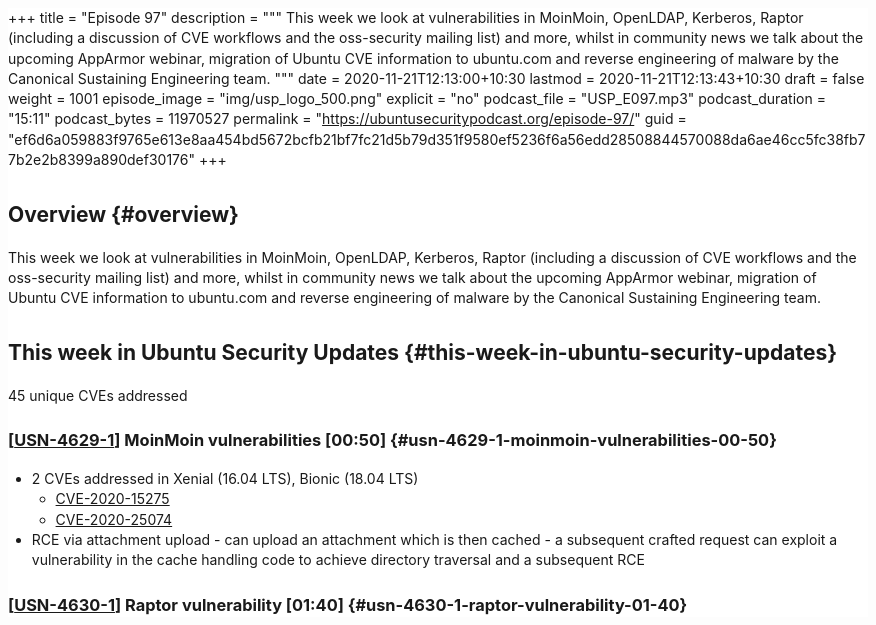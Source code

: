 +++
title = "Episode 97"
description = """
  This week we look at vulnerabilities in MoinMoin, OpenLDAP, Kerberos,
  Raptor (including a discussion of CVE workflows and the oss-security
  mailing list) and more, whilst in community news we talk about the upcoming
  AppArmor webinar, migration of Ubuntu CVE information to ubuntu.com and
  reverse engineering of malware by the Canonical Sustaining Engineering
  team.
  """
date = 2020-11-21T12:13:00+10:30
lastmod = 2020-11-21T12:13:43+10:30
draft = false
weight = 1001
episode_image = "img/usp_logo_500.png"
explicit = "no"
podcast_file = "USP_E097.mp3"
podcast_duration = "15:11"
podcast_bytes = 11970527
permalink = "https://ubuntusecuritypodcast.org/episode-97/"
guid = "ef6d6a059883f9765e613e8aa454bd5672bcfb21bf7fc21d5b79d351f9580ef5236f6a56edd28508844570088da6ae46cc5fc38fb77b2e2b8399a890def30176"
+++

## Overview {#overview}

This week we look at vulnerabilities in MoinMoin, OpenLDAP, Kerberos,
Raptor (including a discussion of CVE workflows and the oss-security
mailing list) and more, whilst in community news we talk about the upcoming
AppArmor webinar, migration of Ubuntu CVE information to ubuntu.com and
reverse engineering of malware by the Canonical Sustaining Engineering
team.


## This week in Ubuntu Security Updates {#this-week-in-ubuntu-security-updates}

45 unique CVEs addressed


### [[USN-4629-1](https://ubuntu.com/security/notices/USN-4629-1)] MoinMoin vulnerabilities [00:50] {#usn-4629-1-moinmoin-vulnerabilities-00-50}

-   2 CVEs addressed in Xenial (16.04 LTS), Bionic (18.04 LTS)
    -   [CVE-2020-15275](https://ubuntu.com/security/CVE-2020-15275) <!-- medium -->
    -   [CVE-2020-25074](https://ubuntu.com/security/CVE-2020-25074) <!-- high -->
-   RCE via attachment upload - can upload an attachment which is then
    cached - a subsequent crafted request can exploit a vulnerability in the
    cache handling code to achieve directory traversal and a subsequent RCE


### [[USN-4630-1](https://ubuntu.com/security/notices/USN-4630-1)] Raptor vulnerability [01:40] {#usn-4630-1-raptor-vulnerability-01-40}
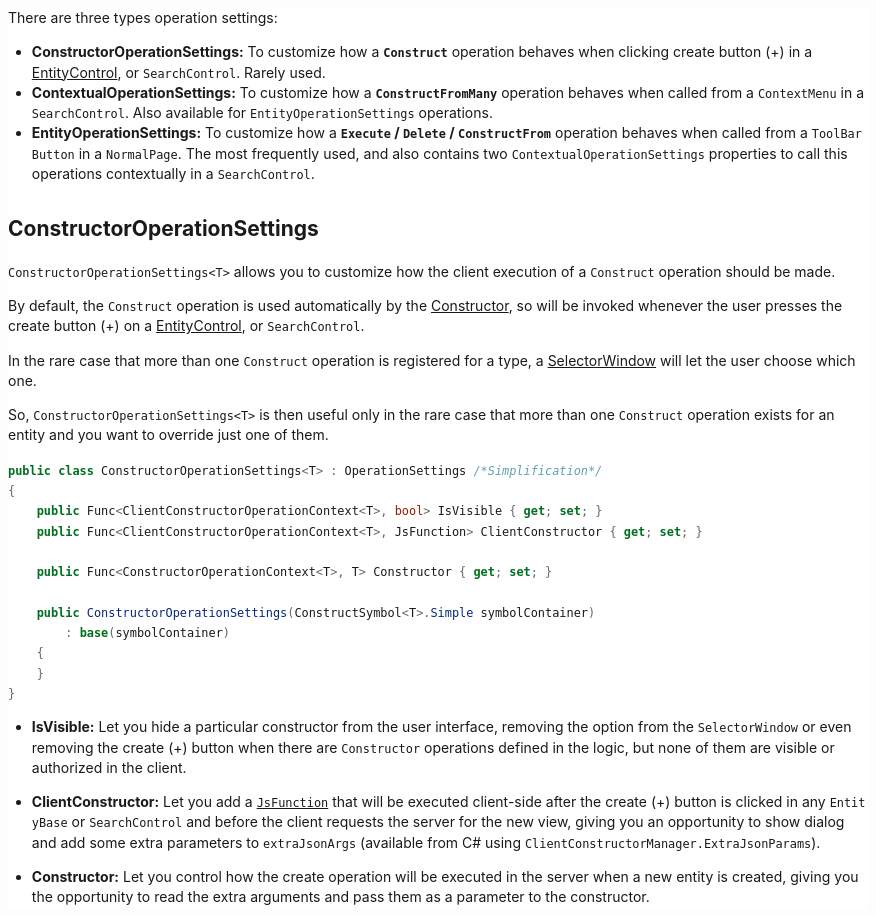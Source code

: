 There are three types operation settings: 

* **ConstructorOperationSettings:** To customize how a **`Construct`** operation behaves when clicking create button (+) in a [EntityControl](../EntityControls/EntityControls.md), or `SearchControl`. Rarely used.
* **ContextualOperationSettings:** To customize how a **`ConstructFromMany`** operation behaves when called from a `ContextMenu` in a `SearchControl`. Also available for `EntityOperationSettings` operations. 
* **EntityOperationSettings:** To customize how a **`Execute` / `Delete` / `ConstructFrom`** operation behaves when called from a `ToolBarButton` in a `NormalPage`. The most frequently used, and also contains two `ContextualOperationSettings` properties to call this operations contextually in a `SearchControl`. 

## ConstructorOperationSettings

`ConstructorOperationSettings<T>` allows you to customize how the client execution of a `Construct` operation should be made. 

By default, the `Construct` operation is used automatically by the [Constructor](../Facades/Constructor.md), so will be invoked whenever the user presses the create button (+) on a [EntityControl](../EntityControls/EntityControls.md), or `SearchControl`.

In the rare case that more than one `Construct` operation is registered for a type, a [SelectorWindow](../SelectorWindow.md) will let the user choose which one. 

So, `ConstructorOperationSettings<T>` is then useful only in the rare case that more than one `Construct` operation exists for an entity and you want to override just one of them.

```C#
public class ConstructorOperationSettings<T> : OperationSettings /*Simplification*/
{
    public Func<ClientConstructorOperationContext<T>, bool> IsVisible { get; set; }
    public Func<ClientConstructorOperationContext<T>, JsFunction> ClientConstructor { get; set; }

    public Func<ConstructorOperationContext<T>, T> Constructor { get; set; }

    public ConstructorOperationSettings(ConstructSymbol<T>.Simple symbolContainer)
        : base(symbolContainer)
    {
    }
}
```
* **IsVisible:** Let you hide a particular constructor from the user interface, removing the option from the `SelectorWindow` or even removing the create (+) button when there are `Constructor` operations defined in the logic, but none of them are visible or authorized in the client. 
* **ClientConstructor:** Let you add a [`JsFunction`](../Facades/JsFunction.md) that will be executed client-side after the create (+) button is clicked in any `EntityBase` or `SearchControl` and before the client requests the server for the new view, giving you an opportunity to show dialog and add some extra parameters to `extraJsonArgs` (available from C# using `ClientConstructorManager.ExtraJsonParams`).

 
* **Constructor:** Let you control how the create operation will be executed in the server when a new entity is created, giving you the opportunity to read the extra arguments and pass them as a parameter to the constructor.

Prompt ▸ Each line in the data that holds the string "public" must be returned.

Problem solution ▸
public class ConstructorOperationSettings<T> : OperationSettings /*Simplification*/
    public Func<ClientConstructorOperationContext<T>, bool> IsVisible { get; set; }
    public Func<ClientConstructorOperationContext<T>, JsFunction> ClientConstructor { get; set; }
    public Func<ConstructorOperationContext<T>, T> Constructor { get; set; }
    public ConstructorOperationSettings(ConstructSymbol<T>.Simple symbolContainer)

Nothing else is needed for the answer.